## Problem description
Copy each line of the entries that includes the word "Goodwillie".
+++
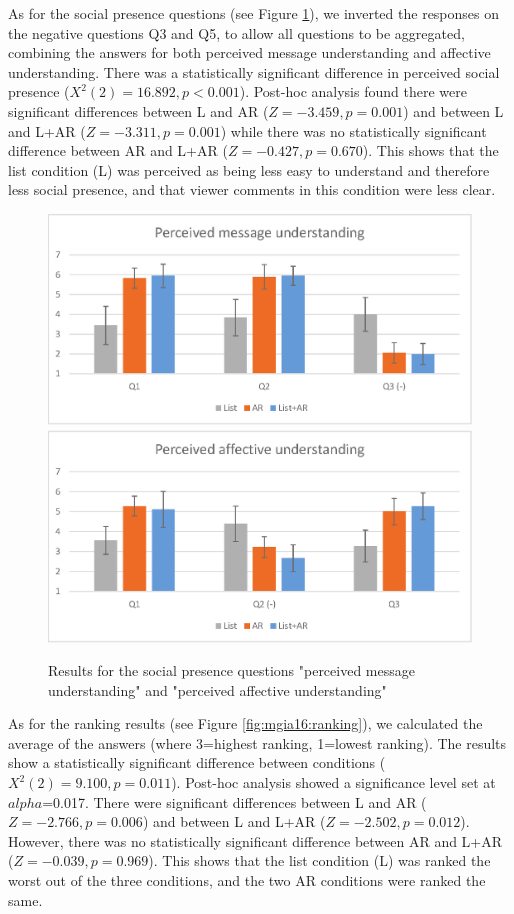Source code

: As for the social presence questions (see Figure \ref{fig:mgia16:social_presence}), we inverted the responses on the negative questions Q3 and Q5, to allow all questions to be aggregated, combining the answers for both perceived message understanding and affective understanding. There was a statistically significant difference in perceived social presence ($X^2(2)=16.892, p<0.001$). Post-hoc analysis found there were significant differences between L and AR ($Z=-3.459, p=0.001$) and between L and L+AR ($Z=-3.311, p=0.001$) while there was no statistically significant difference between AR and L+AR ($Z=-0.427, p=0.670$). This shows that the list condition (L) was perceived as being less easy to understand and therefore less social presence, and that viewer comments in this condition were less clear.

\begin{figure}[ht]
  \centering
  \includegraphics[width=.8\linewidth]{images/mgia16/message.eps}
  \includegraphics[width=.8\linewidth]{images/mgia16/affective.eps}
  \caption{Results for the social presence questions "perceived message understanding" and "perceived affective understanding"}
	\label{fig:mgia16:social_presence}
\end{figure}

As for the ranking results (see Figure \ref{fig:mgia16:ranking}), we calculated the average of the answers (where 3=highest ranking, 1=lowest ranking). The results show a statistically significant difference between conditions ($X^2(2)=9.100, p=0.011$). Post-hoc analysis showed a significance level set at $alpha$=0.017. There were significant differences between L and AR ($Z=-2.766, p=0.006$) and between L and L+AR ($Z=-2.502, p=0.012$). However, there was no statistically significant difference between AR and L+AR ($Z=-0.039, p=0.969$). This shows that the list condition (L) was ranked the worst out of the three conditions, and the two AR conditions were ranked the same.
+++
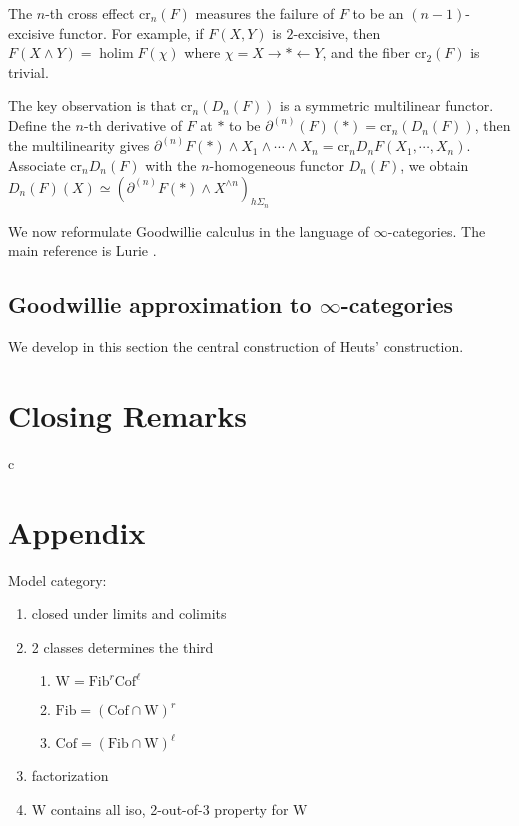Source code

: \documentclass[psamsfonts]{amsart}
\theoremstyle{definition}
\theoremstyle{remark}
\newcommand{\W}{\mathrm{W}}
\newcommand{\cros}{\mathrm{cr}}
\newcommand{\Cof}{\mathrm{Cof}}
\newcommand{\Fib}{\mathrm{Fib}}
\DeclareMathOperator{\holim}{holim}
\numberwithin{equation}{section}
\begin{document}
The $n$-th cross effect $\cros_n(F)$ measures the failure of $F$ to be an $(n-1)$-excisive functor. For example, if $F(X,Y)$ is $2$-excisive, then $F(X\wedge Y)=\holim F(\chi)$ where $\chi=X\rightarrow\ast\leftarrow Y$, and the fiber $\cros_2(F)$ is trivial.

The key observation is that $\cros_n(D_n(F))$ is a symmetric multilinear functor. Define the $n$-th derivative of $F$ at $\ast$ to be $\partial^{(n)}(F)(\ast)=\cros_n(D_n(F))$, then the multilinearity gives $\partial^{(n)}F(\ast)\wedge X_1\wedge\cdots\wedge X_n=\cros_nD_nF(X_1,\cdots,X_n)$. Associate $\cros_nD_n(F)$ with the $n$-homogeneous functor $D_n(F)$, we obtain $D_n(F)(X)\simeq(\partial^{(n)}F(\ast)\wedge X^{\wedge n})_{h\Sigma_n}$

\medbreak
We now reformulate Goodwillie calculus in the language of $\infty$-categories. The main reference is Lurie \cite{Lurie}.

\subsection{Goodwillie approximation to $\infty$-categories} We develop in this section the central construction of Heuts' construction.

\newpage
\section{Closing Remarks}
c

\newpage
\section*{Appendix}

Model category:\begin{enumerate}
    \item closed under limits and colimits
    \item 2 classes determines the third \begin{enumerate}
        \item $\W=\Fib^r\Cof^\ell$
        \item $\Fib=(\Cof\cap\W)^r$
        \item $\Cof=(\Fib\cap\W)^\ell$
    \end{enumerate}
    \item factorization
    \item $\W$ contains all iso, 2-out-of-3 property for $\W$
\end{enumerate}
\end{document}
+++
## Solution for this exercise
We now reformulate Goodwillie calculus in the language of $\infty$-categories. The main reference is Lurie \cite{Lurie}.
\subsection{Goodwillie approximation to $\infty$-categories} We develop in this section the central construction of Heuts' construction.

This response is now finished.